What should be the role of the distributorship agreement?
This may appear a strange question to ask. But there can be confusion between the distributorship agreement which serves as an umbrella agreement between supplier and distributor under which the parties sell and buy goods. It is also possible for a distributorship agreement to be the agreement under which the distributor acts as distributor for the supplier and the parties buy and sell goods under that agreement.
The two may look the same. But there is a difference.
Where the distributorship agreement is an umbrella agreement, it can be expected that it will set out the rights, duties, and obligations of each of the supplier and distributor. For example, the grant of exclusivity for the sale of a specific product range in a particular geographical area to a certain group of customers through a named channel to market. It must also make clear that the parties to the agreement will sell and buy goods.
However, each sale and purchase of goods will be a separate contract with its own terms and conditions.
English law does not require that a contract for the sale and purchase of goods is in writing nor even that there are express terms and conditions. Instead offer, acceptance, and the intention to create legal relations are the key components. The law – either by reference to the Sale of Goods Act, other relevant legislation, and the published judgments of the courts – will do the rest.
Unfortunately it is often apparent that this default position is insufficient. Instead what is needed are written terms and conditions of sale that set out the legal framework on which goods are sold and purchased.
So no problem where an umbrella agreement provides for goods to be sold by reference to the supplier’s terms and conditions of sale?
Unfortunately again not necessarily so. First, there is the issue of the proper incorporation of the supplier’s terms and conditions of sale into each contract for the sale of goods.
The issue of incorporation is sometimes addressed by a specific clause in the distributorship agreement which is intended to “knock out” any attempt by the distributor to incorporate its own terms and conditions of purchase or just the general law in to the sale contract. But a specific clause in the distributorship agreement will not be enough. Instead it is necessary for the supplier’s terms and conditions of sale to have their own provisions expressly excluding any attempt by the distributor to rely on anything other than the supplier’s terms and conditions of sale.
Second, (where the first issue had been addressed and the supplier’s terms and conditions of sale apply), it can be the case that as a result of what might generally be described as overzealous drafting, the provisions of the distributorship agreement conflict with those of the supplier’s terms and conditions of sale.

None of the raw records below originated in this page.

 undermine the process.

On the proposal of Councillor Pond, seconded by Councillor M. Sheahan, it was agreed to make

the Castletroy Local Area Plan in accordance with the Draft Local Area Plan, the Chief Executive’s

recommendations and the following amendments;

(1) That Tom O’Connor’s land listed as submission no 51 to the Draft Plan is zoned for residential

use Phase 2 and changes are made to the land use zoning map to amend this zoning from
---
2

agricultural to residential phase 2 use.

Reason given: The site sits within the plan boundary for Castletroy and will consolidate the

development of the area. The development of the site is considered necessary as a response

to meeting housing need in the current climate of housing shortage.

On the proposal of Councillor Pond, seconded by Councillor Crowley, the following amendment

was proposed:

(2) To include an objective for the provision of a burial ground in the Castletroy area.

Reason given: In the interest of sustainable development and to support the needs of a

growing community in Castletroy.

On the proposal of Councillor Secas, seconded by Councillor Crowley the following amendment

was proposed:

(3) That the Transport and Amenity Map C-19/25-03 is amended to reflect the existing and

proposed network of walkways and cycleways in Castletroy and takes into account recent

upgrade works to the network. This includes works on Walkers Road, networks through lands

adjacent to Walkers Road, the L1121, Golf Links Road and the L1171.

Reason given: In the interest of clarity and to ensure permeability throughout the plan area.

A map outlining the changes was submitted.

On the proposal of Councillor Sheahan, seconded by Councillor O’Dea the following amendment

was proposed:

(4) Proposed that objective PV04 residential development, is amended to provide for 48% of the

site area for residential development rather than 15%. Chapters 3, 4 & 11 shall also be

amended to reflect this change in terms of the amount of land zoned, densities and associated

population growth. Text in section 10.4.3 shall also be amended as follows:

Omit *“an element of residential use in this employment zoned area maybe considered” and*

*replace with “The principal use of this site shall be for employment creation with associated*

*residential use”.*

The simplest way of dealing with this issue is to provide in the distributorship agreement that in the event of conflict the terms of the distributorship agreement will prevail over the supplier’s terms and conditions of sale. But the better approach is to eliminate any inconsistency between the distributorship agreement and the supplier’s terms and conditions of sale unless there is concern that the latter will not be property incorporated into the sale contract made by the supplier!
But what of the distributorship agreement where the distributor acts as the distributor for the supplier and the parties buy and sell goods under that agreement.
Whilst the above issue of incorporation is avoided, it is still necessary to ensure that the distributor does not seek to rely on the general law. But this alone will be insufficient – there remains a need to ensure that the distributorship agreement in this situation contains the provisions usually found in the supplier’s terms and conditions of sale. If is the distributorship agreement does not, sod’s law can be expected to kick in so that the supplier suffers where there is a gap.
And finally, as distributorship agreements are most commonly used in cross-border situations, despite what is stated in the distributorship agreement about it being governed and interpreted by English law with the English courts having exclusive jurisdiction to determine disputes, the distributor’s local law may contain mandatory rules of national law which override.